- [What you have to do] Give the listing again word for word. Leave every image out.

- [Provided material]
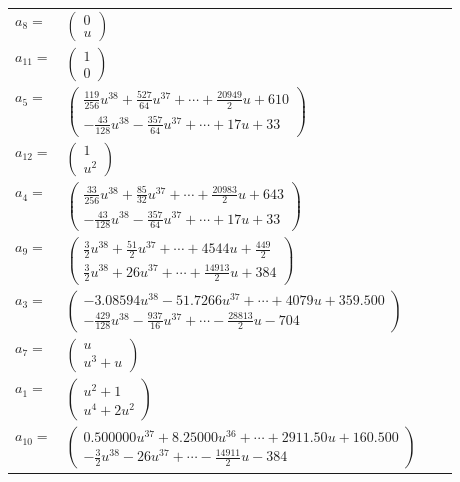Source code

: \documentclass[1p]{elsarticle_modified}
\theoremstyle{definition}
\begin{document}
\begin{tabular}{m{7pt} m{180pt} m{7pt} m{180pt} }
\flushright $a_{8}=$&$\begin{pmatrix}0\\u\end{pmatrix}$ \\
\flushright $a_{11}=$&$\begin{pmatrix}1\\0\end{pmatrix}$ \\
\flushright $a_{5}=$&$\begin{pmatrix}\frac{119}{256} u^{38}+\frac{527}{64} u^{37}+\cdots+\frac{20949}{2} u+610\\-\frac{43}{128} u^{38}-\frac{357}{64} u^{37}+\cdots+17 u+33\end{pmatrix}$ \\
\flushright $a_{12}=$&$\begin{pmatrix}1\\u^2\end{pmatrix}$ \\
\flushright $a_{4}=$&$\begin{pmatrix}\frac{33}{256} u^{38}+\frac{85}{32} u^{37}+\cdots+\frac{20983}{2} u+643\\-\frac{43}{128} u^{38}-\frac{357}{64} u^{37}+\cdots+17 u+33\end{pmatrix}$ \\
\flushright $a_{9}=$&$\begin{pmatrix}\frac{3}{2} u^{38}+\frac{51}{2} u^{37}+\cdots+4544 u+\frac{449}{2}\\\frac{3}{2} u^{38}+26 u^{37}+\cdots+\frac{14913}{2} u+384\end{pmatrix}$ \\
\flushright $a_{3}=$&$\begin{pmatrix}-3.08594 u^{38}-51.7266 u^{37}+\cdots+4079 u+359.500\\-\frac{429}{128} u^{38}-\frac{937}{16} u^{37}+\cdots-\frac{28813}{2} u-704\end{pmatrix}$ \\
\flushright $a_{7}=$&$\begin{pmatrix}u\\u^3+u\end{pmatrix}$ \\
\flushright $a_{1}=$&$\begin{pmatrix}u^2+1\\u^4+2 u^2\end{pmatrix}$ \\
\flushright $a_{10}=$&$\begin{pmatrix}0.500000 u^{37}+8.25000 u^{36}+\cdots+2911.50 u+160.500\\-\frac{3}{2} u^{38}-26 u^{37}+\cdots-\frac{14911}{2} u-384\end{pmatrix}$ \\

\end{tabular}
\end{document}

- [Exercise answer]
Source code

: \documentclass[1p]{elsarticle_modified}
\theoremstyle{definition}
\begin{document}
\begin{tabular}{m{7pt} m{180pt} m{7pt} m{180pt} }
\flushright $a_{8}=$&$\begin{pmatrix}0\\u\end{pmatrix}$ \\
\flushright $a_{11}=$&$\begin{pmatrix}1\\0\end{pmatrix}$ \\
\flushright $a_{5}=$&$\begin{pmatrix}\frac{119}{256} u^{38}+\frac{527}{64} u^{37}+\cdots+\frac{20949}{2} u+610\\-\frac{43}{128} u^{38}-\frac{357}{64} u^{37}+\cdots+17 u+33\end{pmatrix}$ \\
\flushright $a_{12}=$&$\begin{pmatrix}1\\u^2\end{pmatrix}$ \\
\flushright $a_{4}=$&$\begin{pmatrix}\frac{33}{256} u^{38}+\frac{85}{32} u^{37}+\cdots+\frac{20983}{2} u+643\\-\frac{43}{128} u^{38}-\frac{357}{64} u^{37}+\cdots+17 u+33\end{pmatrix}$ \\
\flushright $a_{9}=$&$\begin{pmatrix}\frac{3}{2} u^{38}+\frac{51}{2} u^{37}+\cdots+4544 u+\frac{449}{2}\\\frac{3}{2} u^{38}+26 u^{37}+\cdots+\frac{14913}{2} u+384\end{pmatrix}$ \\
\flushright $a_{3}=$&$\begin{pmatrix}-3.08594 u^{38}-51.7266 u^{37}+\cdots+4079 u+359.500\\-\frac{429}{128} u^{38}-\frac{937}{16} u^{37}+\cdots-\frac{28813}{2} u-704\end{pmatrix}$ \\
\flushright $a_{7}=$&$\begin{pmatrix}u\\u^3+u\end{pmatrix}$ \\
\flushright $a_{1}=$&$\begin{pmatrix}u^2+1\\u^4+2 u^2\end{pmatrix}$ \\
\flushright $a_{10}=$&$\begin{pmatrix}0.500000 u^{37}+8.25000 u^{36}+\cdots+2911.50 u+160.500\\-\frac{3}{2} u^{38}-26 u^{37}+\cdots-\frac{14911}{2} u-384\end{pmatrix}$ \\

\end{tabular}
\end{document}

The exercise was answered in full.